• **EXERCISE BRIEF**:
Using the listing below, count the lines in which "http" appears; give the count alone.

★ ★ ★

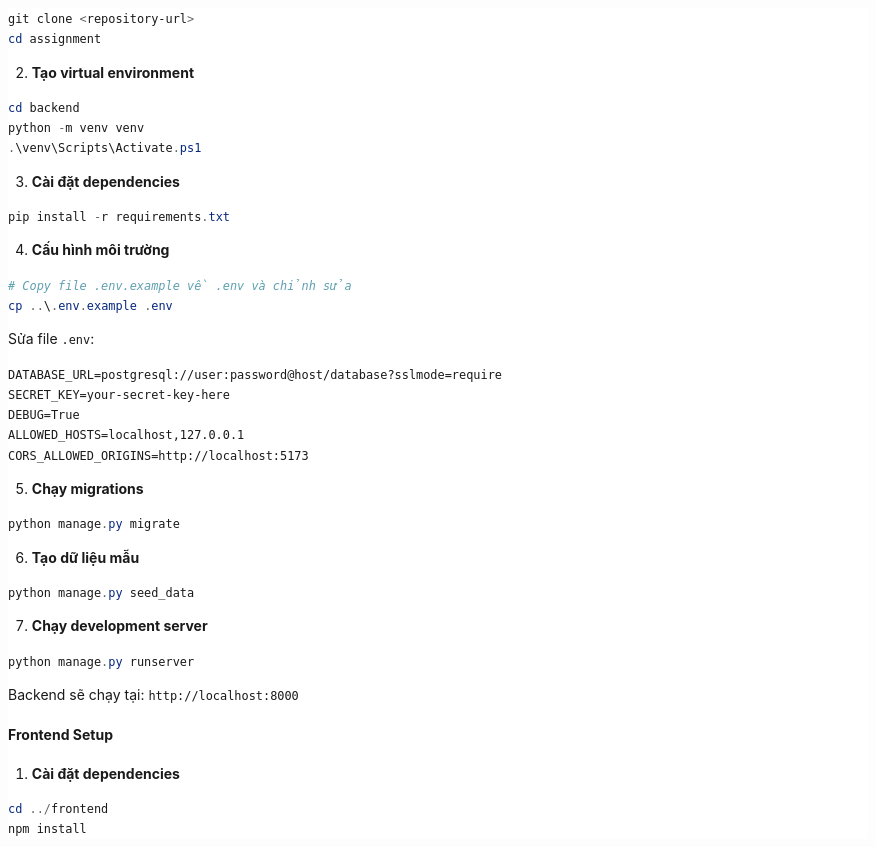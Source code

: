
 ```powershell
git clone <repository-url>
cd assignment
```

2. **Tạo virtual environment**

```powershell
cd backend
python -m venv venv
.\venv\Scripts\Activate.ps1
```

3. **Cài đặt dependencies**

```powershell
pip install -r requirements.txt
```

4. **Cấu hình môi trường**

```powershell
# Copy file .env.example về .env và chỉnh sửa
cp ..\.env.example .env
```

Sửa file `.env`:

```env
DATABASE_URL=postgresql://user:password@host/database?sslmode=require
SECRET_KEY=your-secret-key-here
DEBUG=True
ALLOWED_HOSTS=localhost,127.0.0.1
CORS_ALLOWED_ORIGINS=http://localhost:5173
```

5. **Chạy migrations**

```powershell
python manage.py migrate
```

6. **Tạo dữ liệu mẫu**

```powershell
python manage.py seed_data
```

7. **Chạy development server**

```powershell
python manage.py runserver
```

Backend sẽ chạy tại: `http://localhost:8000`

#### Frontend Setup

1. **Cài đặt dependencies**

```powershell
cd ../frontend
npm install
```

★ ★ ★

• **RESULT OF THIS EXERCISE**:
2